"""
Empirical likelihood inference on descriptive statistics
This module conducts hypothesis tests and constructs confidence
intervals for the mean, variance, skewness, kurtosis and correlation.
If matplotlib is installed, this module can also generate multivariate
confidence region plots as well as mean-variance contour plots.
See _OptFuncts docstring for technical details and optimization variable
definitions.
General References:
------------------
Owen, A. (2001). "Empirical Likelihood." Chapman and Hall
"""
import numpy as np
from scipy import optimize
from scipy.stats import chi2, skew, kurtosis
from statsmodels.base.optimizer import _fit_newton
import itertools
from statsmodels.graphics import utils
def DescStat(endog):
"""
Returns an instance to conduct inference on descriptive statistics
via empirical likelihood. See DescStatUV and DescStatMV for more
information.
Parameters
----------
endog : ndarray
Array of data
Returns : DescStat instance
If k=1, the function returns a univariate instance, DescStatUV.
If k>1, the function returns a multivariate instance, DescStatMV.
"""
if endog.ndim == 1:
endog = endog.reshape(len(endog), 1)
if endog.shape[1] == 1:
return DescStatUV(endog)
if endog.shape[1] > 1:
return DescStatMV(endog)
class _OptFuncts(object):
"""
A class that holds functions that are optimized/solved.
The general setup of the class is simple.
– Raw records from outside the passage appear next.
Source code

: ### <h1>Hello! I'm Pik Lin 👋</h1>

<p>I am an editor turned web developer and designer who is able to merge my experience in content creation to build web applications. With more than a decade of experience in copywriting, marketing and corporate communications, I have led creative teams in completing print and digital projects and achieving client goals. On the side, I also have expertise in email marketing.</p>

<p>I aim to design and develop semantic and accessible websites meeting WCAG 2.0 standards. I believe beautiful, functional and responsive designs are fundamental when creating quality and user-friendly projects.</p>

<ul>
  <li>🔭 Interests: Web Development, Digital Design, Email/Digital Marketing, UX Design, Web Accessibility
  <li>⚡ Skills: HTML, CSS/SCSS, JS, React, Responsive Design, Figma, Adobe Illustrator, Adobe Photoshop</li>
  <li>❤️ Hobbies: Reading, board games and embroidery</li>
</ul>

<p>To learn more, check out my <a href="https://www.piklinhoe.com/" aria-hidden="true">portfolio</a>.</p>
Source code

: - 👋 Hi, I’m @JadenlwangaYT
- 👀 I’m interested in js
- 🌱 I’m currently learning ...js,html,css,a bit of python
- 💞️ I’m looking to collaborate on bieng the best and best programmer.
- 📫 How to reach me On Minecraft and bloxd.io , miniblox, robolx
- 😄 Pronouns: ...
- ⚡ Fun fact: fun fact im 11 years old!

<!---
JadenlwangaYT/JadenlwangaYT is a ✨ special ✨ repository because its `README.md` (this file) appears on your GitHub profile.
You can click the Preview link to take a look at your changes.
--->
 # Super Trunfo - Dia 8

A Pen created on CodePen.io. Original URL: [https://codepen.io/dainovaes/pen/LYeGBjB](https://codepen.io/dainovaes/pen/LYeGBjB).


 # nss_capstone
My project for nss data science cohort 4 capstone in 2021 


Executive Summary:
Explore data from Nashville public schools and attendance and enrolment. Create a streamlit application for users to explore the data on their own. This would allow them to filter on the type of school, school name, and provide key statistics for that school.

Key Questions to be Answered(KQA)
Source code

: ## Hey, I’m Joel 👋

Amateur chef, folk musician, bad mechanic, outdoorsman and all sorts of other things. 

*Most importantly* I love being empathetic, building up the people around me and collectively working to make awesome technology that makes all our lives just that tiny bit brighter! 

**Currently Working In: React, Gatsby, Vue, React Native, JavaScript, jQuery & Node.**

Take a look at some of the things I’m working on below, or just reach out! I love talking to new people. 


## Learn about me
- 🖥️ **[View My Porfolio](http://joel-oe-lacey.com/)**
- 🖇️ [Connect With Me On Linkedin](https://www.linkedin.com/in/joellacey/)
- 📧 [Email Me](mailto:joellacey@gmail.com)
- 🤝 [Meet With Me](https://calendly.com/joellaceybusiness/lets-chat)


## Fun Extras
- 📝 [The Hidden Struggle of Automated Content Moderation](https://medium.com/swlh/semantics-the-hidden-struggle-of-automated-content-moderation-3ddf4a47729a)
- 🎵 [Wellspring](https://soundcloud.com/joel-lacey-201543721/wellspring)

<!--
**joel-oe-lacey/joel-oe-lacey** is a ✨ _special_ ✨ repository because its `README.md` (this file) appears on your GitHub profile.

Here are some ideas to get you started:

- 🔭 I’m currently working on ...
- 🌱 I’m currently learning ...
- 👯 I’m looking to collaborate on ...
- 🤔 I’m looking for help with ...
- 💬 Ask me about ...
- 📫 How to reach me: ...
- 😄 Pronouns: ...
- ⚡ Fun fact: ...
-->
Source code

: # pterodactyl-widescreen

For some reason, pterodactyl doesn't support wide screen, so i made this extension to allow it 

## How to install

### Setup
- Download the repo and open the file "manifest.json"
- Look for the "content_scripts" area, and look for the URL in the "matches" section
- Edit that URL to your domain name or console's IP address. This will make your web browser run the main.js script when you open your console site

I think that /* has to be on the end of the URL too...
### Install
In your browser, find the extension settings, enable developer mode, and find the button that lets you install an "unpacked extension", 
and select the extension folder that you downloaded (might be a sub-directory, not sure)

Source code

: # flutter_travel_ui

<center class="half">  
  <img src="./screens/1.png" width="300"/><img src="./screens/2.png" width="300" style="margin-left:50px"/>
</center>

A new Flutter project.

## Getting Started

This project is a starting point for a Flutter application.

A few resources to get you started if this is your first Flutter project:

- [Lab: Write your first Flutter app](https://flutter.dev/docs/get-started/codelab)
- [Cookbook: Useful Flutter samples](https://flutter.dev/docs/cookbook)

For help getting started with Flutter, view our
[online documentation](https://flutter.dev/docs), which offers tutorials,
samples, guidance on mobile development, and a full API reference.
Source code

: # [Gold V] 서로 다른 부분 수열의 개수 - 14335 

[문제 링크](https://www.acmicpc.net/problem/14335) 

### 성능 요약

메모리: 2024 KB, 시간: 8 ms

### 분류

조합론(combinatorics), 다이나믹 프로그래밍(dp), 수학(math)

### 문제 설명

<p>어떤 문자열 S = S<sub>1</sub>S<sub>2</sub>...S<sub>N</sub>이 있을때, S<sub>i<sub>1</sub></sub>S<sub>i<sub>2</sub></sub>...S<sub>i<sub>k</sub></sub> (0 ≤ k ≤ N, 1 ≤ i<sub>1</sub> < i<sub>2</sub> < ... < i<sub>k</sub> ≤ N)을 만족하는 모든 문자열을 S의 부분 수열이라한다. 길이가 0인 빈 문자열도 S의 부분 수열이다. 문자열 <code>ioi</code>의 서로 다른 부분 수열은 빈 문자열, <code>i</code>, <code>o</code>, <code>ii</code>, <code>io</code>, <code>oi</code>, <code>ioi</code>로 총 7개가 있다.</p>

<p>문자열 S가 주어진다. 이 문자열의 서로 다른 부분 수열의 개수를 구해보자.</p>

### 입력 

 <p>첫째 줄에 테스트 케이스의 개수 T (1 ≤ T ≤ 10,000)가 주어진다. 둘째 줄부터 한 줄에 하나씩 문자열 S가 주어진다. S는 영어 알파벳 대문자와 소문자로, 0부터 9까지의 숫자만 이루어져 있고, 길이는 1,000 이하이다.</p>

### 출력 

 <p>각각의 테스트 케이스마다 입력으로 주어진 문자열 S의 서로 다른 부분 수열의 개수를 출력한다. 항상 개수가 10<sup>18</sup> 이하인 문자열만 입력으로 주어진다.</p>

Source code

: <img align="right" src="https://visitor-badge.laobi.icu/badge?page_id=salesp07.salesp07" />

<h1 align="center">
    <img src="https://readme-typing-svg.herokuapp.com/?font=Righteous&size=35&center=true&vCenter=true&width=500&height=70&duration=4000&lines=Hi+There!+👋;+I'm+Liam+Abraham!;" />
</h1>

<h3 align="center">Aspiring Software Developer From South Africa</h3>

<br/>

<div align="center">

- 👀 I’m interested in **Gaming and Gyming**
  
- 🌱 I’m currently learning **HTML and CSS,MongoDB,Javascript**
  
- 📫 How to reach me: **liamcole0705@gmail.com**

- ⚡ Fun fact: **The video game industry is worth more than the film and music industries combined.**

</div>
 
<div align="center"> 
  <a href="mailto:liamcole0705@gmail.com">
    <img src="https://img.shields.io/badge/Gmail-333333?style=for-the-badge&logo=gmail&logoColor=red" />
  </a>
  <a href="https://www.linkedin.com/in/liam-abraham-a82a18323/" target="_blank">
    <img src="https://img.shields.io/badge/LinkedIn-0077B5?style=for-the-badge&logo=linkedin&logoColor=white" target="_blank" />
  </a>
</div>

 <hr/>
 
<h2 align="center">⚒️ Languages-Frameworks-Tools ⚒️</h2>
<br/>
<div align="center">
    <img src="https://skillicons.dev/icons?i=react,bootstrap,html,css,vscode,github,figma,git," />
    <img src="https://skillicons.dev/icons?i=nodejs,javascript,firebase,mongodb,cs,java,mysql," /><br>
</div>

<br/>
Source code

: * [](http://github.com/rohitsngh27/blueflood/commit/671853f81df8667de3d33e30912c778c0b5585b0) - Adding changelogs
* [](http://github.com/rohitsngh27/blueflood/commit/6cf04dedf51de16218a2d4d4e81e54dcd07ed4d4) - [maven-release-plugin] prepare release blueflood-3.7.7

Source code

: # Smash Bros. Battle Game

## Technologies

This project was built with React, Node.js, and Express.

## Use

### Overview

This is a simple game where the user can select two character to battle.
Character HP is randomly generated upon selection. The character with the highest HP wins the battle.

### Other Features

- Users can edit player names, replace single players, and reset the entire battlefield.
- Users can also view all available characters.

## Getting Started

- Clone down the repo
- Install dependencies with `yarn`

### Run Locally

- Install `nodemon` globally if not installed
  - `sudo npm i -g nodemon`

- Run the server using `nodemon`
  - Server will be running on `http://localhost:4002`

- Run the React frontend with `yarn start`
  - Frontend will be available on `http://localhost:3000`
Any method that starts with
_opt_ creates a vector of estimating equations named est_vect such that
np.dot(p, (est_vect))=0 where p is the weight on each
observation as a 1 x n array and est_vect is n x k. Then _modif_Newton is
called to determine the optimal p by solving for the Lagrange multiplier
(eta) in the profile likelihood maximization problem. In the presence
of nuisance parameters, _opt_ functions are optimized over to profile
out the nuisance parameters.
Any method starting with _ci_limits calculates the log likelihood
ratio for a specific value of a parameter and then subtracts a
pre-specified critical value. This is solved so that llr - crit = 0.
"""
def __init__(self, endog):
pass
def _log_star(self, eta, est_vect, weights, nobs):
"""
Transforms the log of observation probabilities in terms of the
Lagrange multiplier to the log 'star' of the probabilities.
Parameters
----------
eta : float
Lagrange multiplier
est_vect : ndarray (n,k)
Estimating equations vector
wts : nx1 array
Observation weights
Returns
------
data_star : ndarray
The weighted logstar of the estimting equations
Notes
-----
This function is only a placeholder for the _fit_Newton.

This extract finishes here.